Take a good look at the exterior door on your garage. If it's like most others here in south Florida the bottom of the door jambs are going to have decay. In some cases that decay will still be in the early stages and only show as a discoloration on the bottom six inches of the jambs. On most you will have active rot and will be able to stick your finger right into the wood of the jamb. In all likelihood the rot will also have extended to the bottom corner of the door on the hinge side. If your house was built in the past 20 years the door will probably be steel and you'll have rot and rust! While you're there notice that your hinges are rusted and look nasty and the lock and deadbolt hardly work at all. Most people use these doors so infrequently that they don't notice the damage at all until the day the door won't close or the lock won't lock. This happens because the doors were installed without being painted first. A coat of primer and some topcoat on the bottom and top of these doors would go a long way toward making them last.
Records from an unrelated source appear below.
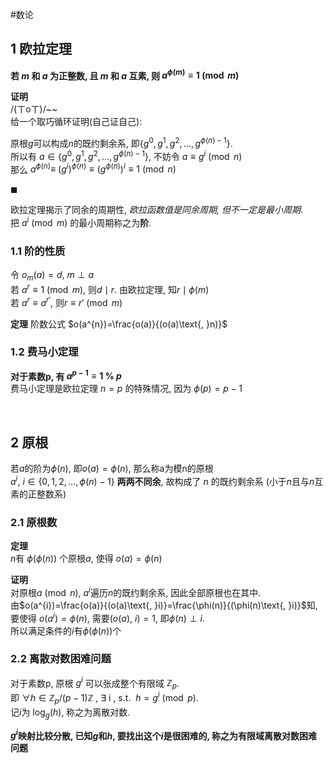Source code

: #数论
## 1 欧拉定理

**若 $m$ 和 $a$ 为正整数, 且 $m$ 和 $a$ 互素, 则 $a^{\phi(m)}\equiv 1\pmod m$**

**证明**  
/(ㄒoㄒ)/~~   
给一个取巧循环证明(自己证自己):

原根$g$可以构成$n$的既约剩余系, 即$\{g^{0},g^{1},g^{2},\dots, g^{\phi(n)-1}\}$.  
所以有 $a\in\{g^{0},g^{1},g^{2},\dots, g^{\phi(n)-1}\}$, 不妨令 $a\equiv g^{i}\pmod n$  
那么 $a^{\phi(n)}\equiv\ (g^{i})^{\phi(n)}\equiv (g^{\phi(n)})^{i} \equiv 1\pmod n$

$\blacksquare$

欧拉定理揭示了同余的周期性, *欧拉函数值是同余周期, 但不一定是最小周期*.  
把 $a^{i}\pmod m$ 的最小周期称之为**阶**.

### 1.1 阶的性质

令 $o_{m}(a)=d$, $m\perp a$  
若 $a^{r}\equiv1\pmod m$, 则$d\mid r$. 由欧拉定理, 知$r\mid\phi(m)$  
若 $a^{r}\equiv a^{r'}$, 则$r\equiv r'\pmod m$

**定理** 阶数公式
$o(a^{n})=\frac{o(a)}{(o(a)\text{, }n)}$

### 1.2 费马小定理

**对于素数p, 有 $a^{p-1}\equiv 1\ \%\ p$**  
费马小定理是欧拉定理 $n=p$ 的特殊情况, 因为 $\phi(p)=p-1$

<br>

## 2 原根

若$a$的阶为$\phi(n)$, 即$o(a)=\phi(n)$, 那么称a为模n的原根  
$a^{i},\ i\in\{0, 1, 2, \dots,\phi(n)-1\}$ **两两不同余**, 故构成了 $n$ 的既约剩余系 (小于$n$且与$n$互素的正整数系)

### 2.1 原根数

**定理**  
$n$有 $\phi(\phi(n))$ 个原根$a$, 使得 $o(a)=\phi(n)$

**证明**  
对原根$a\pmod n$, $a^i$遍历$n$的既约剩余系, 因此全部原根也在其中.  
由$o(a^{i})=\frac{o(a)}{(o(a)\text{, }i)}=\frac{\phi(n)}{(\phi(n)\text{, }i)}$知, 要使得 $o(a^i)=\phi(n)$, 需要$(o(a)\text{, }i)=1$, 即$\phi(n)\perp i$.  
所以满足条件的$i$有$\phi(\phi(n))$个

### 2.2 离散对数困难问题

对于素数p, 原根 $g^i$ 可以张成整个有限域 $\mathbb{Z}_{p}$.   
即 $\forall h\in\mathbb{Z}_{p}/(p-1)\mathbb{Z}\text{ , }\exists\text{ i , s.t. } \ h=g^{i}\pmod p$.  
记$i$为 $\log_{g}(h)$, 称之为离散对数.

**$g^i$映射比较分散, 已知$g$和$h$, 要找出这个$i$是很困难的, 称之为有限域离散对数困难问题**

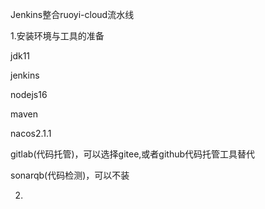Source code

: Jenkins整合ruoyi-cloud流水线

1.安装环境与工具的准备

jdk11

jenkins

nodejs16

maven

nacos2.1.1

gitlab(代码托管)，可以选择gitee,或者github代码托管工具替代

sonarqb(代码检测)，可以不装

2.

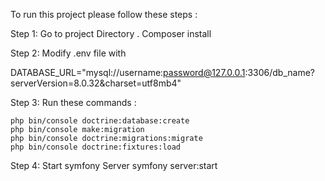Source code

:To run this project please follow these steps :

Step 1: Go to project Directory . Composer install 

Step 2: Modify .env file with

DATABASE_URL="mysql://username:password@127.0.0.1:3306/db_name?serverVersion=8.0.32&charset=utf8mb4"

Step 3: Run these commands : 

	php bin/console doctrine:database:create
	php bin/console make:migration
	php bin/console doctrine:migrations:migrate
	php bin/console doctrine:fixtures:load
	
Step 4: Start symfony Server
	symfony server:start
 

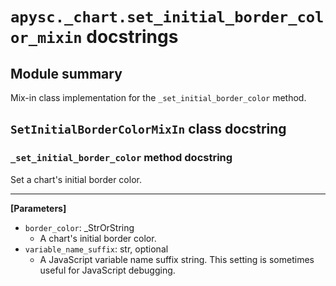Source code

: # `apysc._chart.set_initial_border_color_mixin` docstrings

## Module summary

Mix-in class implementation for the `_set_initial_border_color` method.

## `SetInitialBorderColorMixIn` class docstring

### `_set_initial_border_color` method docstring

Set a chart's initial border color.<hr>

**[Parameters]**

- `border_color`: _StrOrString
  - A chart's initial border color.
- `variable_name_suffix`: str, optional
  - A JavaScript variable name suffix string. This setting is sometimes useful for JavaScript debugging.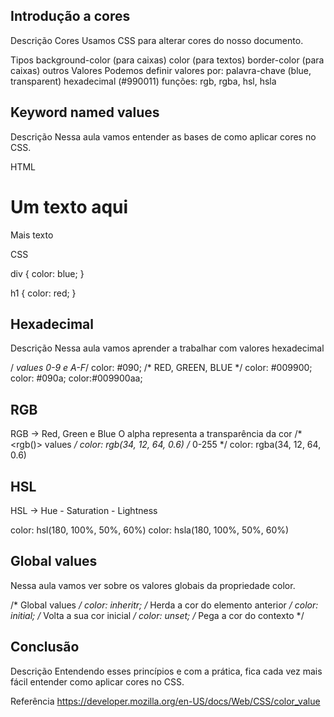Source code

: ## Introdução a cores

Descrição
Cores
Usamos CSS para alterar cores do nosso documento.

Tipos
background-color (para caixas)
color (para textos)
border-color (para caixas)
outros
Valores
Podemos definir valores por:
palavra-chave (blue, transparent)
hexadecimal (#990011)
funções: rgb, rgba, hsl, hsla



## Keyword named values

Descrição
Nessa aula vamos entender as bases de como aplicar cores no CSS.

HTML

<div>
    <h1>Um texto aqui</h1>
    <p>Mais texto</p>
</div>
CSS

div {
    color: blue;
}

h1 {
    color: red;
}



## Hexadecimal

Descrição
Nessa aula vamos aprender a trabalhar com valores hexadecimal

/*<hex-color> values 0-9 e A-F*/
color: #090; /* RED, GREEN, BLUE */
color: #009900;
color: #090a;
color:#009900aa;


## RGB


RGB → Red, Green e Blue
O alpha representa a transparência da cor
/*<rgb()> values */
color: rgb(34, 12, 64, 0.6) /* 0-255 */
color: rgba(34, 12, 64, 0.6)



## HSL


HSL → Hue - Saturation - Lightness

color: hsl(180, 100%, 50%, 60%)
color: hsla(180, 100%, 50%, 60%)


## Global values


Nessa aula vamos ver sobre os valores globais da propriedade color.

/* Global values */
color: inheritr; /* Herda a cor do elemento anterior */
color: initial; /* Volta a sua cor inicial */
color: unset; /* Pega a cor do contexto */


## Conclusão



Descrição
Entendendo esses princípios e com a prática, fica cada vez mais fácil entender como aplicar cores no CSS.

Referência
https://developer.mozilla.org/en-US/docs/Web/CSS/color_value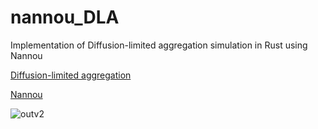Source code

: # nannou_DLA

Implementation of Diffusion-limited aggregation simulation in Rust using Nannou

[Diffusion-limited aggregation](https://en.wikipedia.org/wiki/Diffusion-limited_aggregation)

[Nannou](https://nannou.cc/)

![outv2](https://user-images.githubusercontent.com/66890856/216787562-80b8d112-e8e2-4537-9b5e-77263bbd4b51.gif)
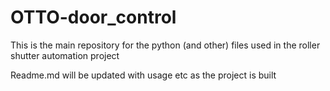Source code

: # OTTO-door_control
This is the main repository for the python (and other) files used in the roller shutter automation project

Readme.md will be updated with usage etc as the project is built
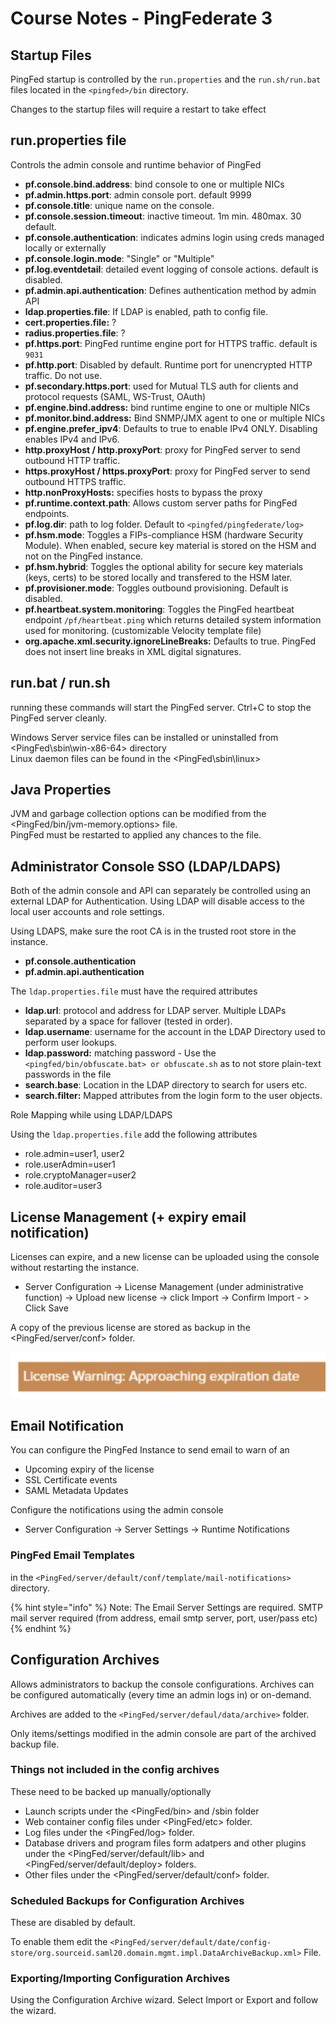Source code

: # Course Notes - PingFederate 3

## Startup Files

PingFed startup is controlled by the `run.properties` and the `run.sh/run.bat` files located in the `<pingfed>/bin` directory.

Changes to the startup files will require a restart to take effect

## run.properties file

Controls the admin console and runtime behavior of PingFed

* **pf.console.bind.address**: bind console to one or multiple NICs
* **pf.admin.https.port**: admin console port. default 9999
* **pf.console.title**: unique name on the console. 
* **pf.console.session.timeout**: inactive timeout. 1m min. 480max. 30 default.
* **pf.console.authentication**: indicates admins login using creds managed locally or externally
* **pf.console.login.mode**: "Single" or "Multiple"
* **pf.log.eventdetail**: detailed event logging of console actions. default is disabled.
* **pf.admin.api.authentication**:  Defines authentication method by admin API
* **ldap.properties.file**: If LDAP is enabled, path to config file.
* **cert.properties.file:** ?
* **radius.properties.file**: ? 
* **pf.https.port**: PingFed runtime engine port for HTTPS traffic. default is `9031`
* **pf.http.port**: Disabled by default. Runtime port for unencrypted HTTP traffic. Do not use.
* **pf.secondary.https.port**: used for Mutual TLS auth for clients and protocol requests \(SAML, WS-Trust, OAuth\)
* **pf.engine.bind.address:** bind runtime engine to one or multiple NICs
* **pf.monitor.bind.address:** Bind SNMP/JMX agent to one or multiple NICs
* **pf.engine.prefer\_ipv4**: Defaults to true to enable IPv4 ONLY. Disabling enables IPv4 and IPv6.
* **http.proxyHost / http.proxyPort**: proxy for PingFed server to send outbound HTTP traffic.
* **https.proxyHost / https.proxyPort**: proxy for PingFed server to send outbound HTTPS traffic.
* **http.nonProxyHosts:** specifies hosts to bypass the proxy 
* **pf.runtime.context.path**: Allows custom server paths for PingFed endpoints.
* **pf.log.dir**: path to log folder. Default to `<pingfed/pingfederate/log>`
* **pf.hsm.mode**: Toggles a FIPs-compliance HSM \(hardware Security Module\). When enabled, secure key material is stored on the HSM and not on the PingFed instance.
* **pf.hsm.hybrid**: Toggles the optional ability for secure key materials \(keys, certs\) to be stored locally and transfered to the HSM later.
* **pf.provisioner.mode**: Toggles outbound provisioning. Default is disabled.
* **pf.heartbeat.system.monitoring**: Toggles the PingFed heartbeat endpoint `/pf/heartbeat.ping` which returns detailed system information used for monitoring. \(customizable Velocity template file\)
* **org.apache.xml.security.ignoreLineBreaks:** Defaults to true. PingFed does not insert line breaks in XML digital signatures.

## run.bat / run.sh

running these commands will start the PingFed server. Ctrl+C to stop the PingFed server cleanly.

Windows Server service files can be installed or uninstalled from &lt;PingFed\sbin\win-x86-64&gt; directory  
Linux daemon files can be found in the &lt;PingFed\sbin\linux&gt;

## Java Properties

JVM and garbage collection options can be modified from the &lt;PingFed/bin/jvm-memory.options&gt; file.  
PingFed must be restarted to applied any chances to the file.

## Administrator Console SSO \(LDAP/LDAPS\)

Both of the admin console and API can separately be controlled using an external LDAP for Authentication. Using LDAP will disable access to the local user accounts and role settings.

Using LDAPS, make sure the root CA is in the trusted root store in the instance.

* **pf.console.authentication**
* **pf.admin.api.authentication**

The `ldap.properties.file` must have the required attributes

* **ldap.url**: protocol and address for LDAP server. Multiple LDAPs separated by a space for fallover \(tested in order\).
* **ldap.username**: username for the account in the LDAP Directory used to perform user lookups.
* **ldap.password:** matching password - Use the `<pingfed/bin/obfuscate.bat> or obfuscate.sh` as to not store plain-text passwords in the file
* **search.base**: Location in the LDAP directory to search for users etc.
* **search.filter:** Mapped attributes from the login form to the user objects.

Role Mapping while using LDAP/LDAPS

Using the `ldap.properties.file` add the following attributes

* role.admin=user1, user2
* role.userAdmin=user1
* role.cryptoManager=user2
* role.auditor=user3

## License Management \(+ expiry email notification\)

Licenses can expire, and a new license can be uploaded using the console without restarting the instance.

* Server Configuration -&gt; License Management \(under administrative function\) -&gt; Upload new license -&gt; click Import -&gt; Confirm Import - &gt; Click Save

A copy of the previous license are stored as backup in the &lt;PingFed/server/conf&gt; folder. 

![](../../../.gitbook/assets/image%20%281%29.png)

## Email Notification

You can configure the PingFed Instance to send email to warn of an 

* Upcoming expiry of the license
* SSL Certificate events
* SAML Metadata Updates

Configure the notifications using the admin console

* Server Configuration -&gt; Server Settings -&gt; Runtime Notifications

### PingFed Email Templates

in the `<PingFed/server/default/conf/template/mail-notifications>` directory.

{% hint style="info" %}
Note: The Email Server Settings are required. SMTP mail server required \(from address, email smtp server, port, user/pass etc\)
{% endhint %}

## Configuration Archives

Allows administrators to backup the console configurations. Archives can be configured automatically \(every time an admin logs in\) or on-demand.

Archives are added to the `<PingFed/server/defaul/data/archive>` folder.

Only items/settings modified in the admin console are part of the archived backup file.

### Things not included in the config archives

These need to be backed up manually/optionally

* Launch scripts under the &lt;PingFed/bin&gt; and /sbin folder
* Web container config files under &lt;PingFed/etc&gt; folder.
* Log files under the &lt;PingFed/log&gt; folder.
* Database drivers and program files form adatpers and other plugins under the &lt;PingFed/server/default/lib&gt; and &lt;PingFed/server/default/deploy&gt; folders.
* Other files under the &lt;PingFed/server/default/conf&gt; folder.

### Scheduled Backups for Configuration Archives

These are disabled by default.

To enable them edit the `<PingFed/server/default/date/config-store/org.sourceid.saml20.domain.mgmt.impl.DataArchiveBackup.xml>` File.

### Exporting/Importing Configuration Archives

Using the Configuration Archive wizard. Select Import or Export and follow the wizard.



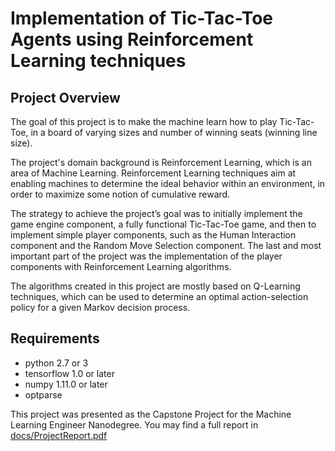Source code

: # Implementation of Tic-Tac-Toe Agents using Reinforcement Learning techniques 
 
## Project Overview 
 
The goal of this project is to make the machine learn how to play Tic-Tac-Toe, in a board of varying sizes and number of winning seats (winning line size). 
 
The project's domain background is Reinforcement Learning, which is an area of Machine Learning. Reinforcement Learning techniques aim at enabling machines to determine the ideal behavior within an environment, in order to maximize some notion of cumulative reward. 
 
The strategy to achieve the project’s goal was to initially implement the game engine component, a fully functional Tic-Tac-Toe game, and then to implement simple player components, such as the Human Interaction component and the Random Move Selection component. The last and most important part of the project was the implementation of the player components with Reinforcement Learning algorithms. 
 
The algorithms created in this project are mostly based on Q-Learning techniques, which can be used to determine an optimal action-selection policy for a given Markov decision process. 
 
 
## Requirements 

 - python 2.7 or 3
 - tensorflow 1.0 or later
 - numpy 1.11.0 or later
 - optparse
 
 
This project was presented as the Capstone Project for the Machine Learning Engineer Nanodegree. You may find a full report in [docs/ProjectReport.pdf](docs/ProjectReport.pdf)

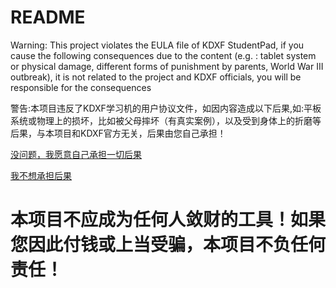 # README

Warning: This project violates the EULA file of KDXF StudentPad, if you cause the following consequences due to the content (e.g. : tablet system or physical damage, different forms of punishment by parents, World War III outbreak), it is not related to the project and KDXF officials, you will be responsible for the consequences

警告:本项目违反了KDXF学习机的用户协议文件，如因内容造成以下后果,如:平板系统或物理上的损坏，比如被父母摔坏（有真实案例），以及受到身体上的折磨等后果，与本项目和KDXF官方无关，后果由您自己承担！

[没问题，我愿意自己承担一切后果]()

[我不想承担后果]()

# 本项目不应成为任何人敛财的工具！如果您因此付钱或上当受骗，本项目不负任何责任！

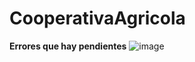 ﻿# CooperativaAgricola
 **Errores que hay pendientes**
![image](https://github.com/zergiales/CooperativaAgricola/assets/65191925/64c56b72-e70e-46d0-98f1-de42adf7ce3e)
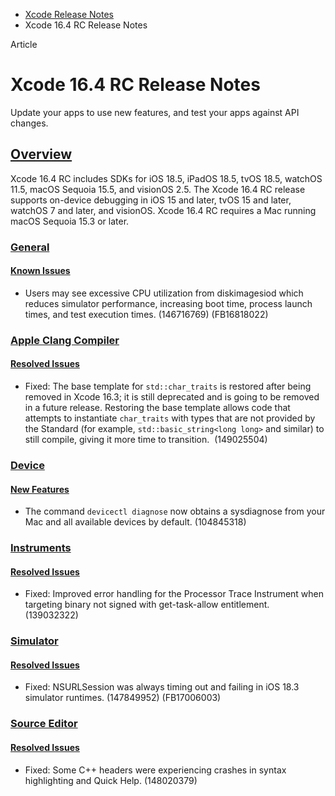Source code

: - [Xcode Release Notes](https://developer.apple.com/documentation/xcode-release-notes)
- Xcode 16.4 RC Release Notes

Article

# Xcode 16.4 RC Release Notes

Update your apps to use new features, and test your apps against API changes.

## [Overview](https://developer.apple.com/documentation/xcode-release-notes/xcode-16_4-release-notes#Overview)

Xcode 16.4 RC includes SDKs for iOS 18.5, iPadOS 18.5, tvOS 18.5, watchOS 11.5, macOS Sequoia 15.5, and visionOS 2.5. The Xcode 16.4 RC release supports on-device debugging in iOS 15 and later, tvOS 15 and later, watchOS 7 and later, and visionOS. Xcode 16.4 RC requires a Mac running macOS Sequoia 15.3 or later.

### [General](https://developer.apple.com/documentation/xcode-release-notes/xcode-16_4-release-notes#General)

#### [Known Issues](https://developer.apple.com/documentation/xcode-release-notes/xcode-16_4-release-notes#Known-Issues)

- Users may see excessive CPU utilization from diskimagesiod which reduces simulator performance, increasing boot time, process launch times, and test execution times. (146716769) (FB16818022)

### [Apple Clang Compiler](https://developer.apple.com/documentation/xcode-release-notes/xcode-16_4-release-notes#Apple-Clang-Compiler)

#### [Resolved Issues](https://developer.apple.com/documentation/xcode-release-notes/xcode-16_4-release-notes#Resolved-Issues)

- Fixed: The base template for `std::char_traits` is restored after being removed in Xcode 16.3; it is still deprecated and is going to be removed in a future release. Restoring the base template allows code that attempts to instantiate `char_traits` with types that are not provided by the Standard (for example, `std::basic_string<long long>` and similar) to still compile, giving it more time to transition.  (149025504)

### [Device](https://developer.apple.com/documentation/xcode-release-notes/xcode-16_4-release-notes#Device)

#### [New Features](https://developer.apple.com/documentation/xcode-release-notes/xcode-16_4-release-notes#New-Features)

- The command `devicectl diagnose` now obtains a sysdiagnose from your Mac and all available devices by default. (104845318)

### [Instruments](https://developer.apple.com/documentation/xcode-release-notes/xcode-16_4-release-notes#Instruments)

#### [Resolved Issues](https://developer.apple.com/documentation/xcode-release-notes/xcode-16_4-release-notes#Resolved-Issues)

- Fixed: Improved error handling for the Processor Trace Instrument when targeting binary not signed with get-task-allow entitlement.  (139032322)

### [Simulator](https://developer.apple.com/documentation/xcode-release-notes/xcode-16_4-release-notes#Simulator)

#### [Resolved Issues](https://developer.apple.com/documentation/xcode-release-notes/xcode-16_4-release-notes#Resolved-Issues)

- Fixed: NSURLSession was always timing out and failing in iOS 18.3 simulator runtimes. (147849952) (FB17006003)

### [Source Editor](https://developer.apple.com/documentation/xcode-release-notes/xcode-16_4-release-notes#Source-Editor)

#### [Resolved Issues](https://developer.apple.com/documentation/xcode-release-notes/xcode-16_4-release-notes#Resolved-Issues)

- Fixed: Some C++ headers were experiencing crashes in syntax highlighting and Quick Help. (148020379)
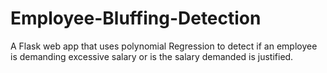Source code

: # Employee-Bluffing-Detection
A Flask web app that uses polynomial Regression to detect if an employee is demanding excessive salary or is the salary demanded is justified.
Unfortunately the carpenters didn't paint and the painters rarely removed exterior doors to paint the bottoms.

You may be wondering why you should be concerned with a door you rarely use or see. What you can't see is that in all likelihood your door is held in the rough opening with 6 or 8 nails. They may be just as rusty as the hinges and have lost most of their holding power. In a hurricane strong winds and suction could rip your door off it's hinges or even rip the whole assembly out of the rough opening. Losing a door or window allows hurricane force winds into your house which pushes up on your roof and there goes your house.

Trying to repair what's there is a waste of time and money. We can repair the wood jambs with epoxies, replace the hinges and install new locksets but those repairs rarely last long, never look good and aren't cost effective.

Technology may seem like a strange word to use in relation to carpentry but it's not. There are all sorts of high tech products out there now that are used for making doors, jambs, hinges etc., that won't rot or rust. We use storm rated fiberglass doors with PVC interiors, PVC jambs and stainless steel hinges. Unlike wood fiberglass won't rot, unlike steel it won't rust. Since moisture can't get behind it a good paint job can last 10 years or more. PVC jambs are made of the same material that your plumbing pipes are so obviously water won't hurt them and stainless hinges and screws won't rust and corrode. If you go ahead and install a quality stainless lockset you'll have a door that won't need any anymore than cosmetic maintenance for years to come. Before we install a new door we fasten the wood bucks to the concrete block with about 24 concrete screws. Once we have the bucks secure we install the jambs to the bucks with about 24 stainless steel screws. Once we have the door installed in the jambs and everything is working properly we spray polyurethane foam in the gap between the buck and jamb. The foam is not only an air barrier but also a super strong adhesive that glues the block, bucks and jambs together. Now you have a door assembly that isn't going to fail during a hurricane.